In May, the watchdog group published a detailed report alleging that “malicious and highly irresponsible statements from Trump administration members and allies align with escalating aggressive posts on social media.” It noted “a fifty-four percent rise in demands for removal and violent threats against judges across digital networks from the first two months 2025, the initial period of the president's term.”

Beirich, the founder of GPAHE, said: “Trump’s warnings against judges have certainly fueled online vitriol at judges and calls for impeachment. Attacking the courts is another move in the administration's march towards strongman rule.”

International Strongman Tactics

That march towards autocracy has been common in recent years in several nations, such as by the Salvadoran.

In several years ago, immediately after starting a second term despite constitutional prohibitions, the president's parliamentary loyalists voted to dismiss the country’s top prosecutor and five judges on the supreme court. The justices, who had provoked his ire by rejecting pandemic policies, were replaced by replacements hand picked by the leader.

The action echoed Viktor Orbán’s overhaul of Hungary’s court system in 2018; the Turkish president's judicial purges recently; and attempts at comparable actions in the Middle Eastern state and the European country.

Undermining Court Autonomy

Experts say that the threats and rhetorical attacks in the US can be viewed as attempts to weaken judicial independence in a structure that offers no easy way for the executive to remove judges the administration opposes.

Leonard, an academic at Illinois State University who has studied democratic decline in free nations, said the White House had learned from the models set by authoritarians overseas.

“The government is observing at these achievements and failures. They know they’re not going to be able to enact any legislation that would undermine the judiciary,” she said.

Citing instances such as Miller’s persistent assertions of broad presidential authority, she added: “They directly attack the courts by stating repeatedly that it is not a co-equal branch in the government structure.

“They continue to reframe the discussion by repeating their claim that the executive has more power than this other co-equal branch, which is not how separation powers work.”
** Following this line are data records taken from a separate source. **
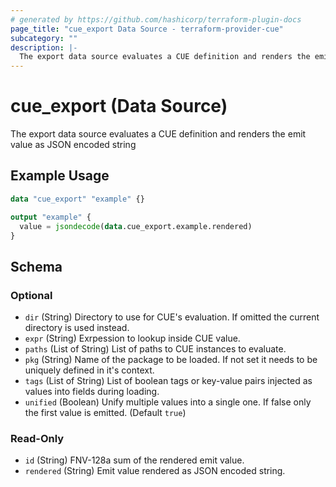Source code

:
 ```yaml
---
# generated by https://github.com/hashicorp/terraform-plugin-docs
page_title: "cue_export Data Source - terraform-provider-cue"
subcategory: ""
description: |-
  The export data source evaluates a CUE definition and renders the emit value as JSON encoded string
---
```


# cue_export (Data Source)

The export data source evaluates a CUE definition and renders the emit value as JSON encoded string

## Example Usage

```terraform
data "cue_export" "example" {}

output "example" {
  value = jsondecode(data.cue_export.example.rendered)
}
```

<!-- schema generated by tfplugindocs -->
## Schema

### Optional

- `dir` (String) Directory to use for CUE's evaluation. If omitted the current directory is used instead.
- `expr` (String) Exrpession to lookup inside CUE value.
- `paths` (List of String) List of paths to CUE instances to evaluate.
- `pkg` (String) Name of the package to be loaded. If not set it needs to be uniquely defined in it's context.
- `tags` (List of String) List of boolean tags or key-value pairs injected as values into fields during loading.
- `unified` (Boolean) Unify multiple values into a single one. If false only the first value is emitted. (Default `true`)

### Read-Only

- `id` (String) FNV-128a sum of the rendered emit value.
- `rendered` (String) Emit value rendered as JSON encoded string.


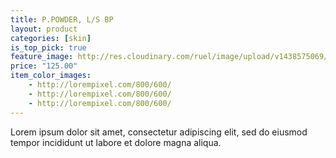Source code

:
 ```yaml
---
title: P.POWDER, L/S BP
layout: product
categories: [skin]
is_top_pick: true
feature_image: http://res.cloudinary.com/ruel/image/upload/v1438575069/fashion21/picture-29.jpg
price: "125.00"
item_color_images:
    - http://lorempixel.com/800/600/
    - http://lorempixel.com/800/600/
    - http://lorempixel.com/800/600/
---
```


Lorem ipsum dolor sit amet, consectetur adipiscing elit, sed do eiusmod tempor incididunt ut labore et dolore magna aliqua.
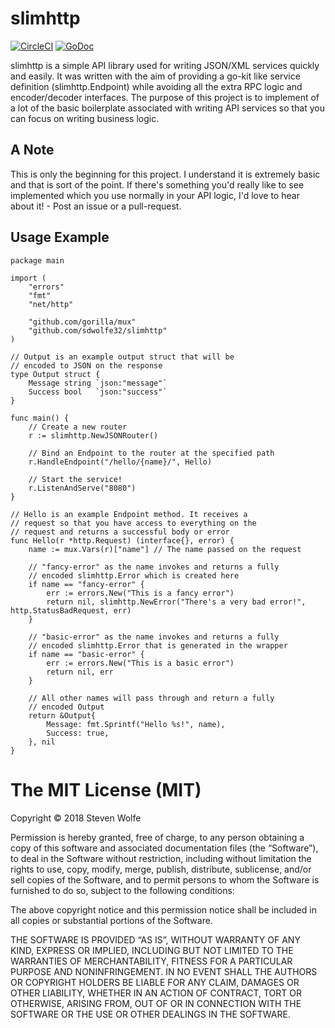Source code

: # slimhttp 

[![CircleCI](https://circleci.com/gh/sdwolfe32/slimhttp.svg?style=svg)](https://circleci.com/gh/sdwolfe32/slimhttp)
[![GoDoc](https://godoc.org/github.com/sdwolfe32/slimhttp?status.svg)](https://godoc.org/github.com/sdwolfe32/slimhttp)

slimhttp is a simple API library used for writing JSON/XML services quickly and easily. It was written with the aim of providing a go-kit like service definition (slimhttp.Endpoint) while avoiding all the extra RPC logic and encoder/decoder interfaces. The purpose of this project is to implement of a lot of the basic boilerplate associated with writing API services so that you can focus on writing business logic.

## A Note

This is only the beginning for this project. I understand it is extremely basic and that is sort of the point. If there's something you'd really like to see implemented which you use normally in your API logic, I'd love to hear about it! - Post an issue or a pull-request.

## Usage Example

```
package main

import (
	"errors"
	"fmt"
	"net/http"

	"github.com/gorilla/mux"
	"github.com/sdwolfe32/slimhttp"
)

// Output is an example output struct that will be
// encoded to JSON on the response
type Output struct {
	Message string `json:"message"`
	Success bool   `json:"success"`
}

func main() {
	// Create a new router
	r := slimhttp.NewJSONRouter()

	// Bind an Endpoint to the router at the specified path
	r.HandleEndpoint("/hello/{name}/", Hello)

	// Start the service!
	r.ListenAndServe("8080")
}

// Hello is an example Endpoint method. It receives a
// request so that you have access to everything on the
// request and returns a successful body or error
func Hello(r *http.Request) (interface{}, error) {
	name := mux.Vars(r)["name"] // The name passed on the request

	// "fancy-error" as the name invokes and returns a fully
	// encoded slimhttp.Error which is created here
	if name == "fancy-error" {
		err := errors.New("This is a fancy error")
		return nil, slimhttp.NewError("There's a very bad error!", http.StatusBadRequest, err)
	}

	// "basic-error" as the name invokes and returns a fully
	// encoded slimhttp.Error that is generated in the wrapper
	if name == "basic-error" {
		err := errors.New("This is a basic error")
		return nil, err
	}

	// All other names will pass through and return a fully
	// encoded Output
	return &Output{
		Message: fmt.Sprintf("Hello %s!", name),
		Success: true,
	}, nil
}

```

The MIT License (MIT)
=====================

Copyright © 2018 Steven Wolfe

Permission is hereby granted, free of charge, to any person
obtaining a copy of this software and associated documentation
files (the “Software”), to deal in the Software without
restriction, including without limitation the rights to use,
copy, modify, merge, publish, distribute, sublicense, and/or sell
copies of the Software, and to permit persons to whom the
Software is furnished to do so, subject to the following
conditions:

The above copyright notice and this permission notice shall be
included in all copies or substantial portions of the Software.

THE SOFTWARE IS PROVIDED “AS IS”, WITHOUT WARRANTY OF ANY KIND,
EXPRESS OR IMPLIED, INCLUDING BUT NOT LIMITED TO THE WARRANTIES
OF MERCHANTABILITY, FITNESS FOR A PARTICULAR PURPOSE AND
NONINFRINGEMENT. IN NO EVENT SHALL THE AUTHORS OR COPYRIGHT
HOLDERS BE LIABLE FOR ANY CLAIM, DAMAGES OR OTHER LIABILITY,
WHETHER IN AN ACTION OF CONTRACT, TORT OR OTHERWISE, ARISING
FROM, OUT OF OR IN CONNECTION WITH THE SOFTWARE OR THE USE OR
OTHER DEALINGS IN THE SOFTWARE.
The professor said: “Justices' sole safeguard is public trust in the authority of their capacity to make those rulings. Personal intimidation on top of weakening institutional legitimacy may make judges hesitate about decisions that go against the current administration, which is, of course, massively problematic for judicial review and for democracy.”

Coercion Methods

Kim Lane Scheppele, professor of social science and global studies at Princeton University, has documented the use of “authoritarian law” by the such as the Hungarian and the Russian, and has spoken out about rising threats to judges in the US.

She pointed to a series of so-called “harassment deliveries” recently, in which judges have received unwanted pizza deliveries with the recipient listed as Daniel Anderl, the child of Judge Esther Salas, who was murdered at the residence in 2020 by a gunman aiming at the judge.

“All knows what it means. ‘We know where you live. You are a target,’” Scheppele said.

“US justices are guarded by the presidential protection and the federal police. And those are both dedicated law enforcement that sit structurally inside the Department of Justice. And Pam Bondi has been leading the attacks on justices.”

Government Goals

Regarding the government's objectives, the expert said that “removing a federal judge is highly not going to happen because it’s very difficult to do. {Right now|Currently

Kenneth Bell
Kenneth Bell

A tech strategist and writer passionate about digital transformation and emerging technologies.